The crowd, speckled with crisp flannel and soft floral, danced under the disco lights of the Rickshaw Stop on June 29 to a lineup of bands that rocked from beginning to end. Wowing with their captivating stage presence and catchy songs, indie pop groups Silent Rival, courtship. and Night Riots were met with screaming fans and deafening cheers.
Silent Rival, the opener, delivered a punchy set. Vocalist Sara Coda, a pop emo goddess, belted her edgy lyrics in a rich, expressive voice that shook the entire room. She started off the night singing “Paranoid,” which features a galloping sort of speak-singing. The audience swayed casually until Coda launched into the chorus and, for a moment, the entire room paused, save for the splashes of light from the disco ball. Sonorous and enchanting, her voice carried deep emotion while boasting an impressive range.
An enthusiastic fan commended her vocals, saying: “The first time I saw (her), she started singing, and I was like, ‘Oh my God! Who are you, and how the fuck did that come out of your mouth?’ ”
Her stage presence was supernatural. Dancing, she moved like the music flowed through her body. Her long, dark hair gleamed in the spectrum of lights. She tossed her head, her face often lost in the sea of brown locks. Deep passion and incredible strength emanated from her, and feeling poured into her voice: hurt and pain, but also healing and rising. Coda captivated the audience at the Rickshaw Stop, holding the crowd’s attention with every passionate syllable.
“Who I am onstage is very real; it’s different than who I am offstage,” Coda said. “I’m a lot more vulnerable in real life, and I’m a lot more kickass and fuck-you onstage.”
Until Coda performed “Burn,” a few people were swaying, some moving their heads, but the audience seemed nervous, self-conscious — the bougie drinks in their hands had not yet loosened them up. But in the middle of the song, there was a breakdown. She dared the crowd to dance, clap and sing, handing out T-shirts as a reward. Pointing then throwing, she hurled them into the crowd; a few drinks spilled, but nobody noticed in the excitement. As if permission had finally been granted, the audience members began to dance, grooving and daring to make fools of themselves. Coda wanted people to have the freedom to be themselves, to be totally weird or totally normal with no shame.

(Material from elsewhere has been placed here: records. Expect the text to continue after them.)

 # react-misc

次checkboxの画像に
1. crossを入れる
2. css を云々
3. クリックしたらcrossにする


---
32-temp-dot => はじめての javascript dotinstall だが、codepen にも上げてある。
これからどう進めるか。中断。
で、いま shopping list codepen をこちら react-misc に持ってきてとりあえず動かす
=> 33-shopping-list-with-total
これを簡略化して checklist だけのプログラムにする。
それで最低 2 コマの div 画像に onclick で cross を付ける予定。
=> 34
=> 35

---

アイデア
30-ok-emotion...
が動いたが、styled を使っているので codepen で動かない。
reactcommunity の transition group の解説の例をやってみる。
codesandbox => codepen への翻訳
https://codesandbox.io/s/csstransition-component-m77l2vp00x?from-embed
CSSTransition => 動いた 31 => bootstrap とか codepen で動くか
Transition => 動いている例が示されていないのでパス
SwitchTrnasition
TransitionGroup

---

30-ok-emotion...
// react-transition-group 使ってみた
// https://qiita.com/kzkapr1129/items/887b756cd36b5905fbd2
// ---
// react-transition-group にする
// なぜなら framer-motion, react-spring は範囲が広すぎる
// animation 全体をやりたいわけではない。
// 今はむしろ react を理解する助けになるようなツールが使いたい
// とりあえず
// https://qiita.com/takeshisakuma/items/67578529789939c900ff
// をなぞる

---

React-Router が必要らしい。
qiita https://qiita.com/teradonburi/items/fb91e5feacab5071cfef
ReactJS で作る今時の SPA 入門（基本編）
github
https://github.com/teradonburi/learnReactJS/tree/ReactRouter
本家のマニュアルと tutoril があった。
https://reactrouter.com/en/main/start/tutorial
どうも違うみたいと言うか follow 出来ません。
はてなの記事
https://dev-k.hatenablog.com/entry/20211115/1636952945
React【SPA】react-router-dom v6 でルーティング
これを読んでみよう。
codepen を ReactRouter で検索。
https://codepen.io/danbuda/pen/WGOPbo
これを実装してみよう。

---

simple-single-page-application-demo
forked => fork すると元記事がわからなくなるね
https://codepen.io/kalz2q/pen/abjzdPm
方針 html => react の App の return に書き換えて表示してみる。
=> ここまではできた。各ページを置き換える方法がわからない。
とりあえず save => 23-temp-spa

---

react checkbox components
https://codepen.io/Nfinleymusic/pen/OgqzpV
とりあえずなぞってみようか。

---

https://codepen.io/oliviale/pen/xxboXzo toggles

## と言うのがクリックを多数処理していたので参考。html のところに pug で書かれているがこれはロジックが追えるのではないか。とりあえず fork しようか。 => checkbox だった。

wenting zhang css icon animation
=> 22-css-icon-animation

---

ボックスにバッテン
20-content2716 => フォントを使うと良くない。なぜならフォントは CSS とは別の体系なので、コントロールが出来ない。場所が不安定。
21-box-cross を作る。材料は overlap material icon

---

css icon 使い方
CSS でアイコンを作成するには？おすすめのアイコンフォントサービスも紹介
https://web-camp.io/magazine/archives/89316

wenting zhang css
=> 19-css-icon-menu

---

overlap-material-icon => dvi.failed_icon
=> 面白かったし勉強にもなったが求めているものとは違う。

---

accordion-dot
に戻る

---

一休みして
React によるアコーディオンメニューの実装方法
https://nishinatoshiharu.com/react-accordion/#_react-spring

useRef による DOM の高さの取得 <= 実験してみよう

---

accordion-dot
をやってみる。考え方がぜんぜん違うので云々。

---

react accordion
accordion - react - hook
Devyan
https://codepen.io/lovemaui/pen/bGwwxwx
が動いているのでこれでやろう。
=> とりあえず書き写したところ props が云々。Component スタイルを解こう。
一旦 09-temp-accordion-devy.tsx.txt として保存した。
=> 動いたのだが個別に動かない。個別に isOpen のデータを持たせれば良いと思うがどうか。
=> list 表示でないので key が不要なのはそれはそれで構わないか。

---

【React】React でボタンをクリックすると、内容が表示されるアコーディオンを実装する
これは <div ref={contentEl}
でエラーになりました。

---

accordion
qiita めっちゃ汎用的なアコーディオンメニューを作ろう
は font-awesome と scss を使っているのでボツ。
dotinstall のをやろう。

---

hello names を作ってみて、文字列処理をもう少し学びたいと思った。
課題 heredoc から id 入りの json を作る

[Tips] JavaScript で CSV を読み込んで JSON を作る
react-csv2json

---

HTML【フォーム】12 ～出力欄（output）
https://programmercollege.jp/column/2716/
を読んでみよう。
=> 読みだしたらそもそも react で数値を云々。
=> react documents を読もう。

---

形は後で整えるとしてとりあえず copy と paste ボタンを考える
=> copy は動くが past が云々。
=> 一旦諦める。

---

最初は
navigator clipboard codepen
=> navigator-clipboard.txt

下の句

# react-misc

“I don’t want to be another place where people need to subscribe to any school of thought,” Coda said.
And Coda definitely embodies her own philosophy. She is a badass, a bit edgy, a bit angsty and carrying undeniable talent. Silent Rival isn’t reinventing the wheel with its music, but every song is unique and artful. Flippant observations of the world, heated heartbreak and spiritual exploration can all be found in Silent Rival’s musical repertoire.
“Take what you need from (my music), and if all you need is to sing in your car, that’s awesome, and if it heals you from some deep trauma, I’m really happy about that,” Coda said.
The band’s songs feature themes of rebirth, empowerment and examining the beauty of the world, Coda said. “I think the thing that informs the writing and performances the most is that I’m somebody who wears her heart on her sleeve,” she said.
Throughout the night, it was evident that Coda had a sensitivity that made her performance so authentic and magnetic. Her innate talent for performing was mirrored in both courtship.’s modern disco and Night Riots’ alt-rock. Headlining, Night Riots put on an incredible performance, the second to last of its national tour. With an air of theatrics, the band played a high-energy set that matched the fervor of Silent Rivals. But it was Silent Rivals that stole the show with an incredible performance that delivered on every level.